• "Gylfie, wake up already!" Hisses my sister. I groan and roll over, pushing my thick blonde hair from my face and shoving my glasses onto my face. "I'm sorry," she says immediately after. "I just don't want you to be late for your morning duties." She wrings the wet dishtowel in her hands guiltily.

    "Don't worry about it," I reply. "I don't want the officers to punish you guys," I add. The officers are power-abusive policemen that the nation has employed to make sure that we slave over their precious society. No one likes them. But we listen to protect our families from their wrath. I turn the faucet on over the sink and wet a rag. Ice-cold water always wakes me up, I think, as I scrub my face. I then slip on a jacket and lace up my boots. "See you later Bell," I call, and I slam the door on my way out.

    I check the message box. It sends thin slips of paper to us electronically. The daily list of orders for me sits inside. Thankfully, today is easy. Buy groceries. Collect water. And, of course, my "leisure" activity. A hike to the lake. I decide to start with the water. I grab our storage key and walk to the storage units in the center of the town.

    I had always hated the storage units. As I step in, I'm immediately engulfed by a musty scent and a coating of gray-brown dust... lovely. I shake out my dark locks and jog to the manager desk, my way lit by a few dim light bulbs. An officer sits there, waiting.

    "Storage unit number?" He asks in an even, robotic voice.

    "Three-hundred eighty-six," I tell him calmly. He'll tase me if he picks up even a hint of sarcasm. I hold up the key in my hands.

    "You may pass," he responds, and I trot away. "Go slowly!" He calls after, and I slow down until I am out of his eyesight.

    I eventually manage to find the storage unit. Our "unnecessary" items, engulfed in padlocked chain link fencing. I jam the key into the lock and step in, grabbing a wooden plank and three buckets. It's not heavy now, but it sure will be when I out water inside each of the buckets. The stupid officer at the desk prints me a rental ticket. I must return the supplies in three hours time, or suffer some kind of punishment.

    When I'm out of the storage units, I feel much better. The fresh air is circulated by a brisk breeze and the clouds blanket the sky. Thunder rumbles from somewhere far away, but I don't mind. If I hurry, I'll finish the chores before the storm hits.

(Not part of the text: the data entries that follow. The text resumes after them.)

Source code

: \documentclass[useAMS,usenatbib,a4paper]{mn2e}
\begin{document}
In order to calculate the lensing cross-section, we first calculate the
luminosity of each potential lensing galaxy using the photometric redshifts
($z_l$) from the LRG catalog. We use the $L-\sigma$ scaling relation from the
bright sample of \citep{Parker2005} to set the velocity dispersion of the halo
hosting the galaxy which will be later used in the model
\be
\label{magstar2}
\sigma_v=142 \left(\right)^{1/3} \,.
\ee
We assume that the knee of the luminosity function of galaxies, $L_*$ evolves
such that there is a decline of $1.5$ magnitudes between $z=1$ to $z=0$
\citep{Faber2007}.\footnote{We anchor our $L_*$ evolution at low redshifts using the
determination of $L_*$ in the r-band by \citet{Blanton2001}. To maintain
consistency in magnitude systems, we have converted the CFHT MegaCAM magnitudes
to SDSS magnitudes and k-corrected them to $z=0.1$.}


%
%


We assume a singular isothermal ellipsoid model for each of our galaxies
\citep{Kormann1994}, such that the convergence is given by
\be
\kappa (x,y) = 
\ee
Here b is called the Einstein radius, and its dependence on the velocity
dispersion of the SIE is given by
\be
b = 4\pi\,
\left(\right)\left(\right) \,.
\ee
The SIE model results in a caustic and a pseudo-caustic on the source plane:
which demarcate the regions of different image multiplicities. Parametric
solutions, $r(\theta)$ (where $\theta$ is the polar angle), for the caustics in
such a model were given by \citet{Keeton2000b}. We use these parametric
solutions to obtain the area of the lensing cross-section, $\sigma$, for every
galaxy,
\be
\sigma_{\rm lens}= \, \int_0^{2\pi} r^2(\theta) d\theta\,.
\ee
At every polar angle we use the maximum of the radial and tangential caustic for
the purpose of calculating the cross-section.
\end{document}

    The trek to the pump is short, even though I had to stop and buy some iodine. I arrive when the first raindrops are falling. I wash the dust from each bucket first, then fill them with water. It's actually quite the task. The pump is stiff and I have to use all my body weight to push the handle down. It's finally done. Carrying the buckets makes me feel like my spine was splitting.

    When I was finally done with the groceries and hiking, it was dark outside, and a huge storm was in full force. The wind screamed and thunder shook our ramshackle house. Officers turned off the power to limit damage, and Bell begins to cry.

    "I hate it here," she sobs.

    "Me too..." I reply. I have nothing more to say. We can do nothing.